In full and without deviation, write out the entries that follow.
((
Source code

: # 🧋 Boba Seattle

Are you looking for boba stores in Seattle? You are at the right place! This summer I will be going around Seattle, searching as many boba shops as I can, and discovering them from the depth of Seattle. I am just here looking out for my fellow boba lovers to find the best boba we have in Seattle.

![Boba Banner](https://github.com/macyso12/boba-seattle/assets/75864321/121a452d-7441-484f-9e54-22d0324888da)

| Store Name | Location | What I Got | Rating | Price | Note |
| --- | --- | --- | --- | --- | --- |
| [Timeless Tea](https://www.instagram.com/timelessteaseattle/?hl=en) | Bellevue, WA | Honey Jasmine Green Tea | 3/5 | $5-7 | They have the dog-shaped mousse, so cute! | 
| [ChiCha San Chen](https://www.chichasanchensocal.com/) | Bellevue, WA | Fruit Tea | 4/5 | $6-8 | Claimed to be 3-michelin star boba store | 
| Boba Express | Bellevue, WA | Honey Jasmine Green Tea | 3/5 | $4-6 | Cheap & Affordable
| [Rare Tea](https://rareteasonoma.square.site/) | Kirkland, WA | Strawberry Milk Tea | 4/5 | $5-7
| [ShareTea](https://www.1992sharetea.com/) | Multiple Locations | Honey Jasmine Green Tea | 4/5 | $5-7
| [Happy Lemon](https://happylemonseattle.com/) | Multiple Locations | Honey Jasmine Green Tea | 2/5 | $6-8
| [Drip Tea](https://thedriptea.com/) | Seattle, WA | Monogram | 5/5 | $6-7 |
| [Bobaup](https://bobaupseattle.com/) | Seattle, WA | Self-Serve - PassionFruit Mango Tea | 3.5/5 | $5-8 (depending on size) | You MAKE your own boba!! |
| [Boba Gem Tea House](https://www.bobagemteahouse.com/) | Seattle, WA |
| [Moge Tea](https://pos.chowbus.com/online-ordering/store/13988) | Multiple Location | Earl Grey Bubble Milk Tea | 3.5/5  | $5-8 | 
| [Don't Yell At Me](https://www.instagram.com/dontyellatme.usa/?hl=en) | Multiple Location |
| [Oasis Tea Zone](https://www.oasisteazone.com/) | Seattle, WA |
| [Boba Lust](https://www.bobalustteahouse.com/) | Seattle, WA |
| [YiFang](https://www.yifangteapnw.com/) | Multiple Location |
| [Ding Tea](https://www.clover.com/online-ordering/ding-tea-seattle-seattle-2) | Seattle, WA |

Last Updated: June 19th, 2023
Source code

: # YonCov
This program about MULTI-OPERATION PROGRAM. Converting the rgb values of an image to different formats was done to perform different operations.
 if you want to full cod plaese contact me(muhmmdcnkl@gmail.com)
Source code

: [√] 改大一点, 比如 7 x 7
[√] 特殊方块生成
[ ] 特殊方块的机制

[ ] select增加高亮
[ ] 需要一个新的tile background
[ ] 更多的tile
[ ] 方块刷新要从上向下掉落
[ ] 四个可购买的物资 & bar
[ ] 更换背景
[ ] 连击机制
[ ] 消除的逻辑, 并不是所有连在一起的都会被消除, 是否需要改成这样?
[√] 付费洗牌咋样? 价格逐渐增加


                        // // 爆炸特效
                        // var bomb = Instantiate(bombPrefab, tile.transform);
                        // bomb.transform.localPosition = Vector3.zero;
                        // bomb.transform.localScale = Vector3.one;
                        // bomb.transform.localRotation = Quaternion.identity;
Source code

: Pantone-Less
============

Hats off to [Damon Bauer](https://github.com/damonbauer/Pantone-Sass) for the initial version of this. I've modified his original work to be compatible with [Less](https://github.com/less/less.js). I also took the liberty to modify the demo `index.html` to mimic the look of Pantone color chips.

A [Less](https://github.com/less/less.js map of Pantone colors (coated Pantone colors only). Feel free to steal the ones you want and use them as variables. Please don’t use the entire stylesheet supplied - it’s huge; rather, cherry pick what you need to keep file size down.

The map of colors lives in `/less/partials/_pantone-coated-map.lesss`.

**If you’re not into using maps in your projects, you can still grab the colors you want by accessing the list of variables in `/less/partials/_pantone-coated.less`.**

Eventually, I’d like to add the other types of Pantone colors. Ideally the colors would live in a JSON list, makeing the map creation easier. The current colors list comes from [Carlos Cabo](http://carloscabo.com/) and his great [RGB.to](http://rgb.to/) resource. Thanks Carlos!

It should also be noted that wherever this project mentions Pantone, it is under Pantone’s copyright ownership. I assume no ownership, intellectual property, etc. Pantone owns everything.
))
Written solution:
Source code

: # 🧋 Boba Seattle

Are you looking for boba stores in Seattle? You are at the right place! This summer I will be going around Seattle, searching as many boba shops as I can, and discovering them from the depth of Seattle. I am just here looking out for my fellow boba lovers to find the best boba we have in Seattle.

![Boba Banner](https://github.com/macyso12/boba-seattle/assets/75864321/121a452d-7441-484f-9e54-22d0324888da)

| Store Name | Location | What I Got | Rating | Price | Note |
| --- | --- | --- | --- | --- | --- |
| [Timeless Tea](https://www.instagram.com/timelessteaseattle/?hl=en) | Bellevue, WA | Honey Jasmine Green Tea | 3/5 | $5-7 | They have the dog-shaped mousse, so cute! | 
| [ChiCha San Chen](https://www.chichasanchensocal.com/) | Bellevue, WA | Fruit Tea | 4/5 | $6-8 | Claimed to be 3-michelin star boba store | 
| Boba Express | Bellevue, WA | Honey Jasmine Green Tea | 3/5 | $4-6 | Cheap & Affordable
| [Rare Tea](https://rareteasonoma.square.site/) | Kirkland, WA | Strawberry Milk Tea | 4/5 | $5-7
| [ShareTea](https://www.1992sharetea.com/) | Multiple Locations | Honey Jasmine Green Tea | 4/5 | $5-7
| [Happy Lemon](https://happylemonseattle.com/) | Multiple Locations | Honey Jasmine Green Tea | 2/5 | $6-8
| [Drip Tea](https://thedriptea.com/) | Seattle, WA | Monogram | 5/5 | $6-7 |
| [Bobaup](https://bobaupseattle.com/) | Seattle, WA | Self-Serve - PassionFruit Mango Tea | 3.5/5 | $5-8 (depending on size) | You MAKE your own boba!! |
| [Boba Gem Tea House](https://www.bobagemteahouse.com/) | Seattle, WA |
| [Moge Tea](https://pos.chowbus.com/online-ordering/store/13988) | Multiple Location | Earl Grey Bubble Milk Tea | 3.5/5  | $5-8 | 
| [Don't Yell At Me](https://www.instagram.com/dontyellatme.usa/?hl=en) | Multiple Location |
| [Oasis Tea Zone](https://www.oasisteazone.com/) | Seattle, WA |
| [Boba Lust](https://www.bobalustteahouse.com/) | Seattle, WA |
| [YiFang](https://www.yifangteapnw.com/) | Multiple Location |
| [Ding Tea](https://www.clover.com/online-ordering/ding-tea-seattle-seattle-2) | Seattle, WA |

Last Updated: June 19th, 2023
Source code

: # YonCov
This program about MULTI-OPERATION PROGRAM. Converting the rgb values of an image to different formats was done to perform different operations.
 if you want to full cod plaese contact me(muhmmdcnkl@gmail.com)
Source code

: [√] 改大一点, 比如 7 x 7
[√] 特殊方块生成
[ ] 特殊方块的机制

[ ] select增加高亮
[ ] 需要一个新的tile background
[ ] 更多的tile
[ ] 方块刷新要从上向下掉落
[ ] 四个可购买的物资 & bar
[ ] 更换背景
[ ] 连击机制
[ ] 消除的逻辑, 并不是所有连在一起的都会被消除, 是否需要改成这样?
[√] 付费洗牌咋样? 价格逐渐增加


                        // // 爆炸特效
                        // var bomb = Instantiate(bombPrefab, tile.transform);
                        // bomb.transform.localPosition = Vector3.zero;
                        // bomb.transform.localScale = Vector3.one;
                        // bomb.transform.localRotation = Quaternion.identity;
Source code

: Pantone-Less
============

Hats off to [Damon Bauer](https://github.com/damonbauer/Pantone-Sass) for the initial version of this. I've modified his original work to be compatible with [Less](https://github.com/less/less.js). I also took the liberty to modify the demo `index.html` to mimic the look of Pantone color chips.

A [Less](https://github.com/less/less.js map of Pantone colors (coated Pantone colors only). Feel free to steal the ones you want and use them as variables. Please don’t use the entire stylesheet supplied - it’s huge; rather, cherry pick what you need to keep file size down.

The map of colors lives in `/less/partials/_pantone-coated-map.lesss`.

**If you’re not into using maps in your projects, you can still grab the colors you want by accessing the list of variables in `/less/partials/_pantone-coated.less`.**

Eventually, I’d like to add the other types of Pantone colors. Ideally the colors would live in a JSON list, makeing the map creation easier. The current colors list comes from [Carlos Cabo](http://carloscabo.com/) and his great [RGB.to](http://rgb.to/) resource. Thanks Carlos!

It should also be noted that wherever this project mentions Pantone, it is under Pantone’s copyright ownership. I assume no ownership, intellectual property, etc. Pantone owns everything.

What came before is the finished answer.